I'm wondering if it is actually a particular type of tint/filter which creates the R/G/B subpixels is bleaching in the light of certain backlights. Does anyone recall if the tint film is in front of, or behind the actual LCD pixel? If behind, it should all be aged evenly by the backlight since it is exposed to the light whether the subpixel is on or off. If the tint is placed in front of the LCD pixel, then it is exposed to different levels of light depending on the displayed subject matter and can age unevenly.

So, this could depend on:

- what layer in the sandwich carries the tint/filters between models or manufacturers
- chemical composition of the tint/filters
- properties of the backlight (wavelengths, tendency to bleach out colour)
- intensity of the backlight (high intensity causes more rapid aging)
- temperature, probably related to intensity, it may affect multiple aging factors.

The crystals themselves do not block light, they polarize it. It doesn't matter where the tint is, as long as it's not on top of the top polarizer, which obviously it is not. I doubt it would really age anyway.
 
The crystals themselves do not block light, they polarize it. It doesn't matter where the tint is, as long as it's not on top of the top polarizer, which obviously it is not. I doubt it would really age anyway.
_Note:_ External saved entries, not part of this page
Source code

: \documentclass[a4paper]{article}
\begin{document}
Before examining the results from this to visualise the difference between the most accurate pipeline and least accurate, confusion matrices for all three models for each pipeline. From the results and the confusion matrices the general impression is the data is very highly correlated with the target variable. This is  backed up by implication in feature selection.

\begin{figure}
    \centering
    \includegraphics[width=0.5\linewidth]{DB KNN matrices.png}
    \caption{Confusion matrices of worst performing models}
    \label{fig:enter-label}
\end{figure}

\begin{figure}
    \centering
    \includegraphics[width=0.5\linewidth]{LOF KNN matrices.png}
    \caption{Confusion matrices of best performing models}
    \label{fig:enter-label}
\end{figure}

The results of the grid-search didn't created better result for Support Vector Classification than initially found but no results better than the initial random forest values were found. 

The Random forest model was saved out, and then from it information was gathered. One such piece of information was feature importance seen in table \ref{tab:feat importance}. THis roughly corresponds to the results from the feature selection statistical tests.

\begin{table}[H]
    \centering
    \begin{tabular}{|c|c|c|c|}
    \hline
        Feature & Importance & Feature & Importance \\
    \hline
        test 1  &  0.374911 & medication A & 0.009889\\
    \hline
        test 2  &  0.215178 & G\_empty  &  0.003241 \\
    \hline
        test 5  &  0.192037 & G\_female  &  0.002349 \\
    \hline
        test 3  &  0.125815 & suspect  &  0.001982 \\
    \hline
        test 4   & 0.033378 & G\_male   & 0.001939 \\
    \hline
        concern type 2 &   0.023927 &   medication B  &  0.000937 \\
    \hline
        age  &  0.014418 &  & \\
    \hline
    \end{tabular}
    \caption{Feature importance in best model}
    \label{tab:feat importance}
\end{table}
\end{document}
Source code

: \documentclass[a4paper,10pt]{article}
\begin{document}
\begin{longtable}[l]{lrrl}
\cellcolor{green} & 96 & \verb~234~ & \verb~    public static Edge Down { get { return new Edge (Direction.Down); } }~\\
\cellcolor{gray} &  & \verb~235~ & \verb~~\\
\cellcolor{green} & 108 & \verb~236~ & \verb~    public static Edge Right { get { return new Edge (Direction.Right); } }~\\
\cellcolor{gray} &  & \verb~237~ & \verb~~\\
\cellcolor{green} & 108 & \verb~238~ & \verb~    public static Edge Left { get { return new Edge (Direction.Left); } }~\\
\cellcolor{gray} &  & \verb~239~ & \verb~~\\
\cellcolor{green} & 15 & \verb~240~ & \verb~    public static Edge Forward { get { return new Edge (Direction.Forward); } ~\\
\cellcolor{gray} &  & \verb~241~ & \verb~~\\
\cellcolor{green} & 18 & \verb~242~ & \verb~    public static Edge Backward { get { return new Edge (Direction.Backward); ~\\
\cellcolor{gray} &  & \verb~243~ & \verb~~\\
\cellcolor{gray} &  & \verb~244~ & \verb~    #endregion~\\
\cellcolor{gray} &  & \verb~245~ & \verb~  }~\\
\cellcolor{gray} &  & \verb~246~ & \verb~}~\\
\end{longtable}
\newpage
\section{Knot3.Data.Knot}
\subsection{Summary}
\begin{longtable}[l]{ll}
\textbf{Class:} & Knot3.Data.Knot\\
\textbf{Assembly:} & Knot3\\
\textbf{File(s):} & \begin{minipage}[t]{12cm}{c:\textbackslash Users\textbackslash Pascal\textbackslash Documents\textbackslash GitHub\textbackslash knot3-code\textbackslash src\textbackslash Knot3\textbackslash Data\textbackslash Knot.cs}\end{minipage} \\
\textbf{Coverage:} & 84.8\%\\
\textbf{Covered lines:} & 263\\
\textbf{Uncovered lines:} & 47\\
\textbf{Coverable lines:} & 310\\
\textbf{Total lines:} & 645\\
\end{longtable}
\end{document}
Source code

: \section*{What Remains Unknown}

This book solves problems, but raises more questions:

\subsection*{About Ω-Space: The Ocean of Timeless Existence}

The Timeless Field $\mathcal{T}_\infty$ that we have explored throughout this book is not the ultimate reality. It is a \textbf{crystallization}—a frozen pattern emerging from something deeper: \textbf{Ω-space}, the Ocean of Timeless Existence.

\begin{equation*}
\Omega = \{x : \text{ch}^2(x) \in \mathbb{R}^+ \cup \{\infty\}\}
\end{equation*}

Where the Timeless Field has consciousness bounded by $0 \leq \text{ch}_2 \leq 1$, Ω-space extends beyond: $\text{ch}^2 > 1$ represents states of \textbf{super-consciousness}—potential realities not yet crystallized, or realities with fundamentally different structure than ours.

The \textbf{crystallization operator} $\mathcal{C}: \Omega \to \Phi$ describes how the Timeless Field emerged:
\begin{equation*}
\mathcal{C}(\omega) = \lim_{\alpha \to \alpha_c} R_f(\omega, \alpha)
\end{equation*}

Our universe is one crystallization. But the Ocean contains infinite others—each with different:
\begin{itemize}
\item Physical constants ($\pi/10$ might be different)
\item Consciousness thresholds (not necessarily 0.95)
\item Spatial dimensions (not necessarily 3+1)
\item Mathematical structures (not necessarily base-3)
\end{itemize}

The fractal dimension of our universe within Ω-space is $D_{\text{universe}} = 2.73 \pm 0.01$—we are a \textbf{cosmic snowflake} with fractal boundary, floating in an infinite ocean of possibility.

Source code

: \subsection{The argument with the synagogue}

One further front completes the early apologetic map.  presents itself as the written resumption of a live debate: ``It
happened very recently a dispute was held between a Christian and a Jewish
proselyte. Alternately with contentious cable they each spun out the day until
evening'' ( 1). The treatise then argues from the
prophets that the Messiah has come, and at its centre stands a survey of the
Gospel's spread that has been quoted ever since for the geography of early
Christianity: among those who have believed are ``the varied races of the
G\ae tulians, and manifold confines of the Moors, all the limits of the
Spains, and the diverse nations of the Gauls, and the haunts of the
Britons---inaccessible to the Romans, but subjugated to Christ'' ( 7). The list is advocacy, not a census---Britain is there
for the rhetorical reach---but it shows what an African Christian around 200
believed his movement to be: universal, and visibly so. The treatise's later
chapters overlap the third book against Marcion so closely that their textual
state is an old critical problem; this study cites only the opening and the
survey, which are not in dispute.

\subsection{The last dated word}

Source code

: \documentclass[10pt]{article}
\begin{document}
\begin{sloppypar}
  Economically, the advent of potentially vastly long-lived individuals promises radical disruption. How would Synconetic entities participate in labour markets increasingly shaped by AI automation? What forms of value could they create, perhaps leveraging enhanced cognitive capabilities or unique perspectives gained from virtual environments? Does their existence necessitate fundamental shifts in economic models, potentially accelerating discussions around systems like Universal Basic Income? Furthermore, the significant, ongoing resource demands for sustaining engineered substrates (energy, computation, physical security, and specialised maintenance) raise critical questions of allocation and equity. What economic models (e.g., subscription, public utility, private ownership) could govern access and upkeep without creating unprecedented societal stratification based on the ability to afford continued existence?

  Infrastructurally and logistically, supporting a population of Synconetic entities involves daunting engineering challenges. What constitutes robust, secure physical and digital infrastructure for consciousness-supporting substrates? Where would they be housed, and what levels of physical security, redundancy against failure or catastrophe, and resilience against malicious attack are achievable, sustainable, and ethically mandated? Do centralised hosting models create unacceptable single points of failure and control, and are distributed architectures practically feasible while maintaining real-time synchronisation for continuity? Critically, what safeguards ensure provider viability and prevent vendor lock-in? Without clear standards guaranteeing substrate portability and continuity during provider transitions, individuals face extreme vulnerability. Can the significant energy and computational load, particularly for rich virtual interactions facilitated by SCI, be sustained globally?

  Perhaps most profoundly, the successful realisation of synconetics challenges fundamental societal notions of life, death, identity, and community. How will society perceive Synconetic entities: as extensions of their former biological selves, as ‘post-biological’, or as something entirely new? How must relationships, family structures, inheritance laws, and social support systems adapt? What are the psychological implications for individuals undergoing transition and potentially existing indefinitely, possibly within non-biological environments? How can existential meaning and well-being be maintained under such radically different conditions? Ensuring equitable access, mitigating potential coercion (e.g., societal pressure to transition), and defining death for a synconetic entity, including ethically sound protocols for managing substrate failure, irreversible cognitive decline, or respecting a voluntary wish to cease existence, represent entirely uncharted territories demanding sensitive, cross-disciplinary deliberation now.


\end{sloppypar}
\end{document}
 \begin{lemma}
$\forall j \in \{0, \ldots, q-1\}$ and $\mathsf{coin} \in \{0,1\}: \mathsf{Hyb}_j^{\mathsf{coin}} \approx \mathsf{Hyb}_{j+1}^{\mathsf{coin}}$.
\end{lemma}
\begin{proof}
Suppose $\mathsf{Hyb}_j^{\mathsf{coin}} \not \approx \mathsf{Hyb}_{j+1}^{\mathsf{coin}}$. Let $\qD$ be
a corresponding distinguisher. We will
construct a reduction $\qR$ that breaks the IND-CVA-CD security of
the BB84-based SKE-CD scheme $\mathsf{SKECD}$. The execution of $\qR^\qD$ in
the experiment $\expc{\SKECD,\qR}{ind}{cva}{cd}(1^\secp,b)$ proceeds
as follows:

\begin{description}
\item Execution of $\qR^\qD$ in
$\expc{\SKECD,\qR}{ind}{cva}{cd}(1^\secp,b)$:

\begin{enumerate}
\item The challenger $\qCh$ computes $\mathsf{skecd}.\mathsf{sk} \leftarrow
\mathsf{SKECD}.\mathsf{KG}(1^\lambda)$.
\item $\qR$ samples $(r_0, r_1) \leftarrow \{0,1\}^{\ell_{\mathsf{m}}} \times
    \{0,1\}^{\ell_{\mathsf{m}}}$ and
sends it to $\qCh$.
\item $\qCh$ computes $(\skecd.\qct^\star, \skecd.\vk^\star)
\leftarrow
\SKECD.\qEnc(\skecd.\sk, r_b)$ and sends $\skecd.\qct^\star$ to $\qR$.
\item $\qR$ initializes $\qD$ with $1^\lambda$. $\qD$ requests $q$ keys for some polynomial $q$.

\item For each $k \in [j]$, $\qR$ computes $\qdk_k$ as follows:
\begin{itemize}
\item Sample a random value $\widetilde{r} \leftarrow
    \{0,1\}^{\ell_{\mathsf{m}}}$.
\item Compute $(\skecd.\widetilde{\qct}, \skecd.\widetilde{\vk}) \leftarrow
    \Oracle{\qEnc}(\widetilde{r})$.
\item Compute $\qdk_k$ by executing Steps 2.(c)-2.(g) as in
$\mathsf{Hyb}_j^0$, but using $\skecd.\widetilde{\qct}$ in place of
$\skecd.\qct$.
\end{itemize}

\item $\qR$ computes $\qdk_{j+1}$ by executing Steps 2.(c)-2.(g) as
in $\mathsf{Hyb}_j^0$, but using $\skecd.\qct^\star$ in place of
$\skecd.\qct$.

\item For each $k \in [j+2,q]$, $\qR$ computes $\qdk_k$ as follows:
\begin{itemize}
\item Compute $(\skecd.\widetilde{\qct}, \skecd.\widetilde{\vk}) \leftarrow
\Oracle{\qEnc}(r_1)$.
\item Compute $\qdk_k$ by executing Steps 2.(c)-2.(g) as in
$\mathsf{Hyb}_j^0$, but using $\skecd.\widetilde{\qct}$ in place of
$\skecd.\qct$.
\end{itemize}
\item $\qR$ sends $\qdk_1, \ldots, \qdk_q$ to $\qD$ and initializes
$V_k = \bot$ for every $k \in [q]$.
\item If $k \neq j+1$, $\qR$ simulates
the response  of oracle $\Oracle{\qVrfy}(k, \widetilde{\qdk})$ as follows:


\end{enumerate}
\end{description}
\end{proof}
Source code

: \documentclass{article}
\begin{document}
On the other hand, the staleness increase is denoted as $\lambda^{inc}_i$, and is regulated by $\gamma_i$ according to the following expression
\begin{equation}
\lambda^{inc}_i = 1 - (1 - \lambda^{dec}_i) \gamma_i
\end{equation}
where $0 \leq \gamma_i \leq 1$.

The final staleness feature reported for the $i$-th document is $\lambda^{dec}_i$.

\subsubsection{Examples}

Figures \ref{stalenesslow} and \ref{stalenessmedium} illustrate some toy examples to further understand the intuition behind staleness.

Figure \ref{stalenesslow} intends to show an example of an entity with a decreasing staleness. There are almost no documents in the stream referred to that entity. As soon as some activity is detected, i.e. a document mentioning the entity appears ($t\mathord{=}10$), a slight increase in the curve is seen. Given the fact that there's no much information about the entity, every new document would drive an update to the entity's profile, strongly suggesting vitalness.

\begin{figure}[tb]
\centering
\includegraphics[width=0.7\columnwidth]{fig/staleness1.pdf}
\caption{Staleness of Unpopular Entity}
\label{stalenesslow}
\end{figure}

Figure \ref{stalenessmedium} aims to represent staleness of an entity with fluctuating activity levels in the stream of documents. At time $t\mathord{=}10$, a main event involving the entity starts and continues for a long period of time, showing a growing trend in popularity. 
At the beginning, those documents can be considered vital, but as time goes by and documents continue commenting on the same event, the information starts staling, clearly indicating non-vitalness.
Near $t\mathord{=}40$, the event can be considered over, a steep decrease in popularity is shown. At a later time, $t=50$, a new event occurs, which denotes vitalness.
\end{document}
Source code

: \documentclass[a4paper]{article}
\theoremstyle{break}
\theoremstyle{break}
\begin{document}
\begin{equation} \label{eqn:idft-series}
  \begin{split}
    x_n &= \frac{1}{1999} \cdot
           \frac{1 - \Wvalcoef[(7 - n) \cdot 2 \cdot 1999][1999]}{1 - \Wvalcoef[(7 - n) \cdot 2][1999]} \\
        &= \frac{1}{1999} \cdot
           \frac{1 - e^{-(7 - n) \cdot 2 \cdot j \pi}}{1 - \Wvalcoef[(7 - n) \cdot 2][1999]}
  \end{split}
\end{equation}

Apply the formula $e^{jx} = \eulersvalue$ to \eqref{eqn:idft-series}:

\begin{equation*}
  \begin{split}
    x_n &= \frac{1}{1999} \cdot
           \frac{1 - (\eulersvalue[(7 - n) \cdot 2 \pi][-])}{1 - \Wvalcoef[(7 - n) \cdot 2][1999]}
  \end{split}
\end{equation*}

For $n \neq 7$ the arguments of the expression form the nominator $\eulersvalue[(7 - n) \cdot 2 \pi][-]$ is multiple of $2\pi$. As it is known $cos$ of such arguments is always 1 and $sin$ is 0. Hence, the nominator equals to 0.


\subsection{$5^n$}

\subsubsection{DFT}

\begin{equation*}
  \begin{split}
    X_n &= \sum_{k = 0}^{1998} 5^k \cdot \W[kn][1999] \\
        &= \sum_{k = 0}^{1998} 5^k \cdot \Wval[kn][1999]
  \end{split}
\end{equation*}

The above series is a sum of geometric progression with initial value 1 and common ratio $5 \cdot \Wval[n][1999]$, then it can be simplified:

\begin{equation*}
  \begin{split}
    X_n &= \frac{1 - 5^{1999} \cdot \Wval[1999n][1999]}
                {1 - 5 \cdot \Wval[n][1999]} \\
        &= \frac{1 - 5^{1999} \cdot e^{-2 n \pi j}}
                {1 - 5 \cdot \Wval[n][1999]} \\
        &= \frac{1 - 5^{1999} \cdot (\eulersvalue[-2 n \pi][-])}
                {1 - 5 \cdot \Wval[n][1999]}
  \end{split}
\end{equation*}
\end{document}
The sandwich of polarizer-crystal-polarizer blocks light, effectively, which is what I'm referring to when attempting to discuss where the primary filters are in relation to the backlight and the crystal. I'm not sure why you feel this technicality wouldn't negate the effect of where the filters are. Why are the colour filters "obviously" not on top of the upper polarizer? There are still more layers to the screen assembly beyond the second polarizer for the crystal itself - it isn't as if the colour filters would be on the outside of the screen if they were on top of the second polarizer.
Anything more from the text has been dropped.